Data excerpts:
········

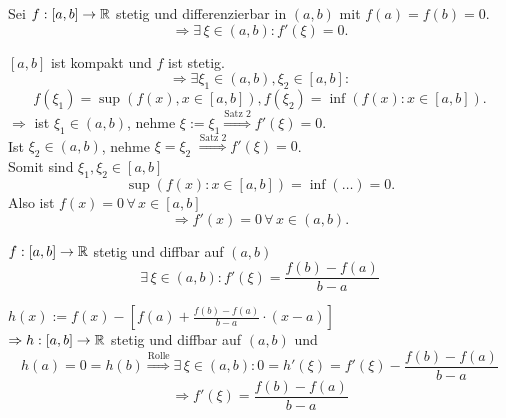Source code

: \documentclass[../ana1.tex]{subfiles}
\begin{document}
\begin{satz}[Rolle]
    Sei \( f: [a,b] \rightarrow \mathbb{R} \) stetig und differenzierbar 
    in \( (a,b) \) mit \( f(a) = f(b) = 0 \).
    \[ \Rightarrow \exists \, \xi \in (a,b) : f'(\xi) = 0. \]
\end{satz}
\begin{bew}
    \( [a,b]\) ist kompakt und \(f\) ist stetig.
    \[ \Rightarrow \exists \xi_1 \in (a,b), \xi_2 \in [a,b]: \]
    \[ f(\xi_1) = \sup( f(x), x \in [a,b] ), f(\xi_2) 
    = \inf (f(x) : x \in [a,b]). \]
    \( \Rightarrow \) ist \( \xi_1 \in (a,b) \), nehme 
    \( \xi := \xi_1 \overset{\text{Satz 2}}{\Rightarrow}
     f'(\xi) = 0 \).\\
    Ist \( \xi_2 \in (a,b) \), nehme \( \xi = \xi_2 \)
    \( \overset{\text{Satz 2}}{\Rightarrow} f'(\xi) = 0 \).\\
    Somit sind \( \xi_1, \xi_2 \in [a,b] \)
    \[ \sup(f(x) : x\in [a,b]) = \inf(\ldots) = 0. \]
    Also ist \( f(x) = 0 \,\forall \, x\in [a,b] \)
    \[ \Rightarrow f'(x) = 0 \, \forall \, x\in (a,b). \]
\end{bew}
\begin{satz}[Mittelwertsatz]
    \( f: [a, b] \rightarrow \mathbb{R} \) stetig und diffbar auf \((a,b)\)
    \[ \exists \, \xi \in (a,b): f'(\xi) = \frac{f(b)-f(a)}{b-a} \]
\end{satz}
\begin{bew}
    \( h(x) :=  f(x) - [f(a) + \frac{f(b)-f(a)}{b-a} \cdot (x-a)] \) \\
    \( \Rightarrow h: [a,b] \rightarrow \mathbb{R} \) stetig und diffbar auf \( (a,b) \) und
    \[ h(a) = 0 = h(b) \overset{\text{Rolle}}{\Rightarrow} 
    \exists \, \xi \in (a,b): 0 = h'(\xi) = f'(\xi) - \frac{f(b)-f(a)}{b-a} \]
    \[ \Rightarrow f'(\xi) = \frac{f(b)-f(a)}{b-a} \]
\end{bew}
\end{document}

········

▸ **TASK TO COMPLETE**: Restate every record exactly, please; do not copy the pictures.

▸ **REPLY**:
Source code

: \documentclass[../ana1.tex]{subfiles}
\begin{document}
\begin{satz}[Rolle]
    Sei \( f: [a,b] \rightarrow \mathbb{R} \) stetig und differenzierbar 
    in \( (a,b) \) mit \( f(a) = f(b) = 0 \).
    \[ \Rightarrow \exists \, \xi \in (a,b) : f'(\xi) = 0. \]
\end{satz}
\begin{bew}
    \( [a,b]\) ist kompakt und \(f\) ist stetig.
    \[ \Rightarrow \exists \xi_1 \in (a,b), \xi_2 \in [a,b]: \]
    \[ f(\xi_1) = \sup( f(x), x \in [a,b] ), f(\xi_2) 
    = \inf (f(x) : x \in [a,b]). \]
    \( \Rightarrow \) ist \( \xi_1 \in (a,b) \), nehme 
    \( \xi := \xi_1 \overset{\text{Satz 2}}{\Rightarrow}
     f'(\xi) = 0 \).\\
    Ist \( \xi_2 \in (a,b) \), nehme \( \xi = \xi_2 \)
    \( \overset{\text{Satz 2}}{\Rightarrow} f'(\xi) = 0 \).\\
    Somit sind \( \xi_1, \xi_2 \in [a,b] \)
    \[ \sup(f(x) : x\in [a,b]) = \inf(\ldots) = 0. \]
    Also ist \( f(x) = 0 \,\forall \, x\in [a,b] \)
    \[ \Rightarrow f'(x) = 0 \, \forall \, x\in (a,b). \]
\end{bew}
\begin{satz}[Mittelwertsatz]
    \( f: [a, b] \rightarrow \mathbb{R} \) stetig und diffbar auf \((a,b)\)
    \[ \exists \, \xi \in (a,b): f'(\xi) = \frac{f(b)-f(a)}{b-a} \]
\end{satz}
\begin{bew}
    \( h(x) :=  f(x) - [f(a) + \frac{f(b)-f(a)}{b-a} \cdot (x-a)] \) \\
    \( \Rightarrow h: [a,b] \rightarrow \mathbb{R} \) stetig und diffbar auf \( (a,b) \) und
    \[ h(a) = 0 = h(b) \overset{\text{Rolle}}{\Rightarrow} 
    \exists \, \xi \in (a,b): 0 = h'(\xi) = f'(\xi) - \frac{f(b)-f(a)}{b-a} \]
    \[ \Rightarrow f'(\xi) = \frac{f(b)-f(a)}{b-a} \]
\end{bew}
\end{document}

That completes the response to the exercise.